WORK TASK — Stopping at the line that holds "mechanisms. GRUs are", repeat the lines below exactly, starting from the very first and including that final line.

Data excerpts —
★ ★ ★ ★
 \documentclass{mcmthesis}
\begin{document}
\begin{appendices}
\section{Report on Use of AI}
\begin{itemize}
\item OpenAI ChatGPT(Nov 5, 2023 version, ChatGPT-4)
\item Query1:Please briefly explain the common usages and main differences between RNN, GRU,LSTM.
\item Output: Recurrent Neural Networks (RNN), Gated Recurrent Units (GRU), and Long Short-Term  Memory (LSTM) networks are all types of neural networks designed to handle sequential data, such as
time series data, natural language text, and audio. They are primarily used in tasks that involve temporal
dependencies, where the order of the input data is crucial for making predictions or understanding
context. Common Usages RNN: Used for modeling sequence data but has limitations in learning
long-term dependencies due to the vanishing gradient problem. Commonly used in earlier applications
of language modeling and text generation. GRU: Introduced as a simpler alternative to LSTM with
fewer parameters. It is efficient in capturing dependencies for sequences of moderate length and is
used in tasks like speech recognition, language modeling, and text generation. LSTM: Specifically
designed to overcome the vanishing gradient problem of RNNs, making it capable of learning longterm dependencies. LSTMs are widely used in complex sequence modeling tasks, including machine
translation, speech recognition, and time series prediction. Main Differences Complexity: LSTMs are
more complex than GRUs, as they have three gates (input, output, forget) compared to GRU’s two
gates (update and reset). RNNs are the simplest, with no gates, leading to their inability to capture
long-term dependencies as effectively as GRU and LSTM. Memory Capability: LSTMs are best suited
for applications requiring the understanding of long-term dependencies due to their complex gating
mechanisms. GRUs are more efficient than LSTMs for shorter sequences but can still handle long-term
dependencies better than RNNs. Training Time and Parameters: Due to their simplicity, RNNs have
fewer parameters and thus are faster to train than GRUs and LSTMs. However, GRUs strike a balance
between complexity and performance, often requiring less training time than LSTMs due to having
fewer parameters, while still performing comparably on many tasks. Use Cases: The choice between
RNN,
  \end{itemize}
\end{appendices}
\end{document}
★ ★ ★ ★
SOLUTION FOR THIS PROBLEM —
 \documentclass{mcmthesis}
\begin{document}
\begin{appendices}
\section{Report on Use of AI}
\begin{itemize}
\item OpenAI ChatGPT(Nov 5, 2023 version, ChatGPT-4)
\item Query1:Please briefly explain the common usages and main differences between RNN, GRU,LSTM.
\item Output: Recurrent Neural Networks (RNN), Gated Recurrent Units (GRU), and Long Short-Term  Memory (LSTM) networks are all types of neural networks designed to handle sequential data, such as
time series data, natural language text, and audio. They are primarily used in tasks that involve temporal
dependencies, where the order of the input data is crucial for making predictions or understanding
context. Common Usages RNN: Used for modeling sequence data but has limitations in learning
long-term dependencies due to the vanishing gradient problem. Commonly used in earlier applications
of language modeling and text generation. GRU: Introduced as a simpler alternative to LSTM with
fewer parameters. It is efficient in capturing dependencies for sequences of moderate length and is
used in tasks like speech recognition, language modeling, and text generation. LSTM: Specifically
designed to overcome the vanishing gradient problem of RNNs, making it capable of learning longterm dependencies. LSTMs are widely used in complex sequence modeling tasks, including machine
translation, speech recognition, and time series prediction. Main Differences Complexity: LSTMs are
more complex than GRUs, as they have three gates (input, output, forget) compared to GRU’s two
gates (update and reset). RNNs are the simplest, with no gates, leading to their inability to capture
long-term dependencies as effectively as GRU and LSTM. Memory Capability: LSTMs are best suited
for applications requiring the understanding of long-term dependencies due to their complex gating
mechanisms. GRUs are more efficient than LSTMs for shorter sequences but can still handle long-term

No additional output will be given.